Mittlerweise kann es passieren, dass – siehe auf Zeit-Online – Schlagzeilen wie „Binnen zwei Tagen 43 Bootsflüchtlinge aus dem Ärmelkanal gerettet“ erscheinen und sich niemand wundert und die oben erwähnte Frage stellt, warum man aus Frankreich fliehen muss.

Die am ersten Weihnachtsfeiertag Geretteten stammten aus dem Irak, dem Iran und Afghanistan, sie wollten nicht länger in Frankreich bleiben. Doch wovor flohen sie? Vor den Gelbwesten? Vor Macron? Vor der EU ins Brexit-Land?
Natürlich nicht. Sie wollten nach Britannien, weil sie sich dort bessere Lebensumstände als in Frankreich erhoffen.

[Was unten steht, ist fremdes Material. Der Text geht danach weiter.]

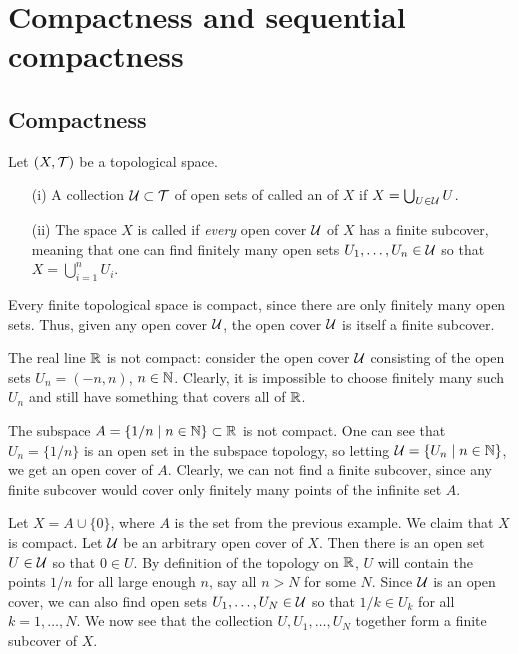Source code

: \section{Compactness and sequential compactness}
\label{compactness}
\subsection{Compactness}
\begin{defn}
  Let $(X,\mathcal{T})$ be a topological space.
  \begin{enumerate}
    \item[(i)] A collection $\mathcal{U} \subset \mathcal{T}$ of open sets of called an  of $X$ if $X = \bigcup_{U \in \mathcal{U}} U$.
    \item[(ii)] The space $X$ is called  if \emph{every} open cover $\mathcal{U}$ of $X$ has a finite subcover, meaning that one can find finitely many open sets $U_1, \dots, U_n \in \mathcal{U}$ so that $X = \bigcup_{i=1}^n U_i$.
  \end{enumerate}
\end{defn}
\begin{example}
  Every finite topological space is compact, since there are only finitely many open sets. Thus, given any open cover $\mathcal{U}$, the open cover $\mathcal{U}$ is itself a finite subcover.
\end{example}
\begin{example}
  \label{reals-not-compact}
  The real line $\mathbb{R}$ is not compact: consider the open cover $\mathcal{U}$ consisting of the open sets $U_n = (-n,n)$, $n \in \mathbb{N}$. Clearly, it is impossible to choose finitely many such $U_n$ and still have something that covers all of $\mathbb{R}$.
\end{example}
\begin{example}
  The subspace $A = \{1/n \mid n \in \mathbb{N}\} \subset \mathbb{R}$ is not compact. One can see that $U_n = \{1/n\}$ is an open set in the subspace topology, so letting $\mathcal{U} = \{U_n \mid n \in \mathbb{N}\}$, we get an open cover of $A$. Clearly, we can not find a finite subcover, since any finite subcover would cover only finitely many points of the infinite set $A$.
\end{example}
\begin{example}
  Let $X = A \cup \{0\}$, where $A$ is the set from the previous example. We claim that $X$ is compact. Let $\mathcal{U}$ be an arbitrary open cover of $X$. Then there is an open set $U \in \mathcal{U}$ so that $0 \in U$. By definition of the topology on $\mathbb{R}$, $U$ will contain the points $1/n$ for all large enough $n$, say all $n > N$ for some $N$. Since $\mathcal{U}$ is an open cover, we can also find open sets $U_1, \dots, U_N \in \mathcal{U}$ so that $1/k \in U_k$ for all $k = 1, \dots, N$. We now see that the collection $U, U_1, \dots, U_N$ together form a finite subcover of $X$.
\end{example}
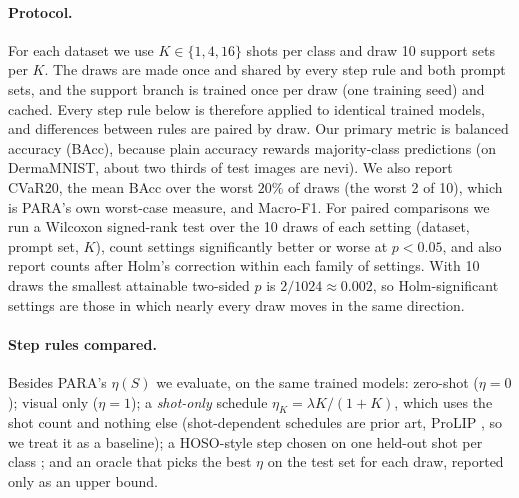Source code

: \paragraph{Protocol.}
For each dataset we use $K \in \{1, 4, 16\}$ shots per class and draw 10 support sets per $K$.
The draws are made once and shared by every step rule and both prompt sets, and the support branch is trained once per draw
(one training seed) and cached.
Every step rule below is therefore applied to identical trained models, and differences between rules are paired by draw.
Our primary metric is balanced accuracy (BAcc), because plain accuracy rewards majority-class predictions
(on DermaMNIST, about two thirds of test images are nevi).
We also report CVaR20, the mean BAcc over the worst $20\%$ of draws (the worst 2 of 10), which is PARA's own worst-case measure,
and Macro-F1.
For paired comparisons we run a Wilcoxon signed-rank test over the 10 draws of each setting (dataset, prompt set, $K$),
count settings significantly better or worse at $p < 0.05$, and also report counts after Holm's correction within each family of settings.
With 10 draws the smallest attainable two-sided $p$ is $2/1024 \approx 0.002$, so Holm-significant settings are those
in which nearly every draw moves in the same direction.

\paragraph{Step rules compared.}
Besides PARA's $\eta(S)$ we evaluate, on the same trained models:
zero-shot ($\eta = 0$); visual only ($\eta = 1$);
a \emph{shot-only} schedule $\eta_K = \lambda K / (1 + K)$, which uses the shot count and nothing else
(shot-dependent schedules are prior art, \eg ProLIP \citep{fahes2026prolip}, so we treat it as a baseline);
a HOSO-style step chosen on one held-out shot per class \citep{vorster2026hoso};
and an oracle that picks the best $\eta$ on the test set for each draw, reported only as an upper bound.

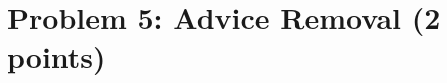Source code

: \documentclass{article}
\renewcommand{\P}{\mathbf{P}}
\def \BPL{{\mathbf{BPL}}}
\begin{document}






































\newpage
\section*{Problem 5: Advice Removal (2 points)}
\end{document}

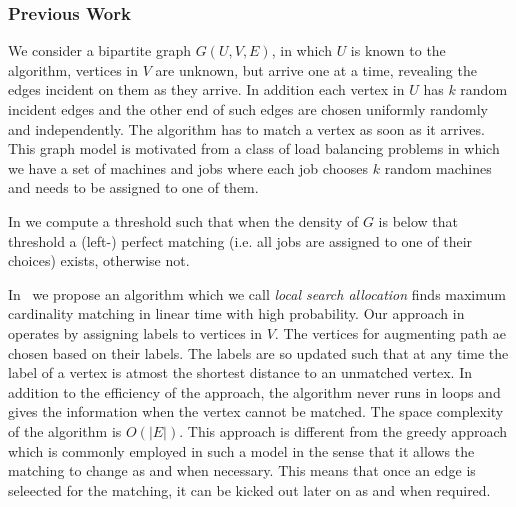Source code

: \documentclass{scrartcl}
\begin{document}
\subsubsection{Previous Work}
We consider a bipartite graph $G(U,V,E)$, in which $U$ is known to the algorithm, vertices in $V$ are
unknown, but arrive one at a time, revealing the edges incident on
them as they arrive. In addition each vertex in $U$ has $k$ random incident edges and the other end of such edges are chosen uniformly randomly and independently. The algorithm has to match a vertex
as soon as it arrives. This graph model is motivated from a class of load balancing problems in which we have a set of machines and jobs where each job chooses $k$ random machines and needs to be assigned to one of them.

In \cite{kCores} we compute a threshold such that when the density of $G$ is below that threshold a (left-) perfect matching (i.e. all jobs are assigned to one of their choices) exists, otherwise not.
%

In~\cite{ballsbins} we propose an algorithm which we call \emph{local search allocation} finds maximum cardinality matching in linear time with high probability.
Our approach in~\cite{ballsbins} operates by assigning labels to vertices in $V$. The vertices for augmenting path ae chosen based on their labels. The labels are so updated such that at any time the label of a vertex is atmost the shortest distance to an unmatched vertex. In addition to the efficiency of the approach, the algorithm never runs in loops and gives the information when the vertex cannot be matched. The space complexity of the algorithm is $O(|E|)$. This approach is different from the greedy approach which is commonly employed in such a model in the sense that it allows the matching to change as and when necessary. This means that once an edge is seleected for the matching, it can be kicked out later on as and when required.
\end{document}

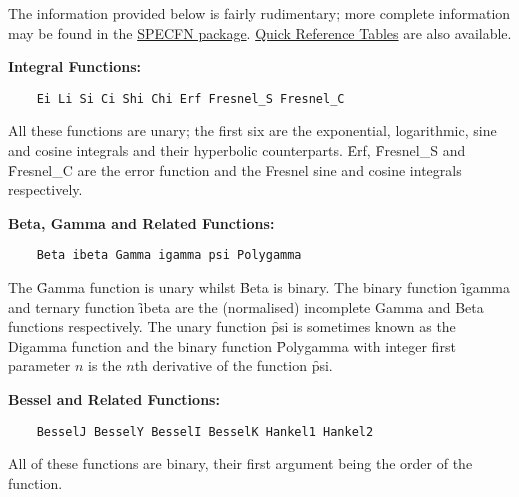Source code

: The information provided below is fairly rudimentary; more complete
information may be found in the \hyperlink{SPECFNS}{SPECFN package}.
\hyperlink{SPECFNTAB1}{Quick Reference Tables} are also available.

\textbf{Integral Functions:}
\begin{verbatim}
    Ei Li Si Ci Shi Chi Erf Fresnel_S Fresnel_C
\end{verbatim}
All these functions are unary;
the first six are the exponential, logarithmic, sine and
cosine integrals and their hyperbolic counterparts. \f{Erf},
\f{Fresnel\_S} and \f{Fresnel\_C} are the error function and the Fresnel
sine and cosine integrals respectively.

\textbf{Beta, Gamma and Related Functions:}
\begin{verbatim}
    Beta ibeta Gamma igamma psi Polygamma
\end{verbatim}
The \f{Gamma} function is unary whilst \f{Beta} is binary.
The binary function \f{igamma} and ternary function \f{ibeta}
are the (normalised) incomplete Gamma and Beta functions respectively.
The unary function \f{psi} is sometimes known as the Digamma function and
the binary function \f{Polygamma} with integer first parameter $n$ is the
$n$th derivative of the function \f{psi}.

\textbf{Bessel and Related Functions:}
\begin{verbatim}
    BesselJ BesselY BesselI BesselK Hankel1 Hankel2
\end{verbatim}
All of these functions are binary, their first argument being the
order of the function.

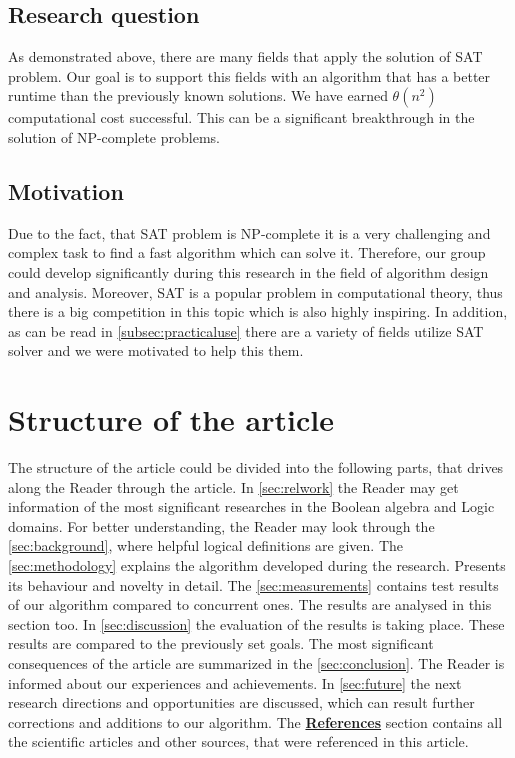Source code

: \documentclass{article}
\begin{document}
\subsection{Research question}
As demonstrated above, there are many fields that apply the solution of SAT problem. Our goal is to support this fields with an algorithm that has a better runtime than the previously known solutions. We have earned $\theta(n^2)$ computational cost successful. This can be a significant breakthrough in the solution of NP-complete problems.

\subsection{Motivation}
Due to the fact, that SAT problem is NP-complete it is a very challenging and complex task to find a fast algorithm which can solve it. Therefore, our group could develop significantly during this research in the field of algorithm design and analysis. Moreover, SAT is a popular problem in computational theory, thus there is a big competition in this topic which is also highly inspiring.
In addition, as can be read in \autoref{subsec:practicaluse} there are a variety of fields utilize SAT solver and we were motivated to help this them. 


\section{Structure of the article}
The structure of the article could be divided into the following parts, that drives along the Reader through the article.
In \autoref{sec:relwork} the Reader may get information of the most significant researches in the Boolean algebra and Logic domains. For better understanding, the Reader may look through the \autoref{sec:background}, where helpful logical definitions are given. The \autoref{sec:methodology} explains the algorithm developed during the research. Presents its behaviour and novelty in detail. The 
\autoref{sec:measurements} contains test results of our algorithm compared to concurrent ones. The results are analysed in this section too. In \autoref{sec:discussion} the evaluation of the results is taking place. These results are compared to the previously set goals. The most significant consequences of the article are summarized in the \autoref{sec:conclusion}. The Reader is informed about our experiences and achievements. In \autoref{sec:future} the next research directions and opportunities are discussed, which can result further corrections and additions to our algorithm. The \hyperref[bib]{\textbf{References}} section contains all the scientific articles and other sources, that were referenced in this article.
\end{document}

So wie viele Migranten aus der Sicherheit anderer EU-Staaten nach Deutschland „fliehen“, um der besseren Geld- und Sozialleistungen teilhaftig zu werden. Das ist nicht verurteilenswert, denn wer Anreize schafft, darf sich nicht wundern, wenn diese Anreize auch wirken. Wer mit scheinbar voraussetzungslosen Wohltaten lockt, schafft halt wichtige Grundlagen fürs Schleusergeschäft.
Dass diese politische Frage, die Beseitigung dieser „Flucht“-Ursache, dringend auf die Tagesordnung gehört, ist die eine Sache. Aber dass Asylreisende, die von einem sicheren Land ins nächste unterwegs sind, sogar von Formulierungsprofis stets unreflektiert zu „Flüchtlingen“ erklärt werden, ist mehr als nur eine ärgerliche Nachlässigkeit. Oder ist es eine gut gemeinte Propaganda-Aktion?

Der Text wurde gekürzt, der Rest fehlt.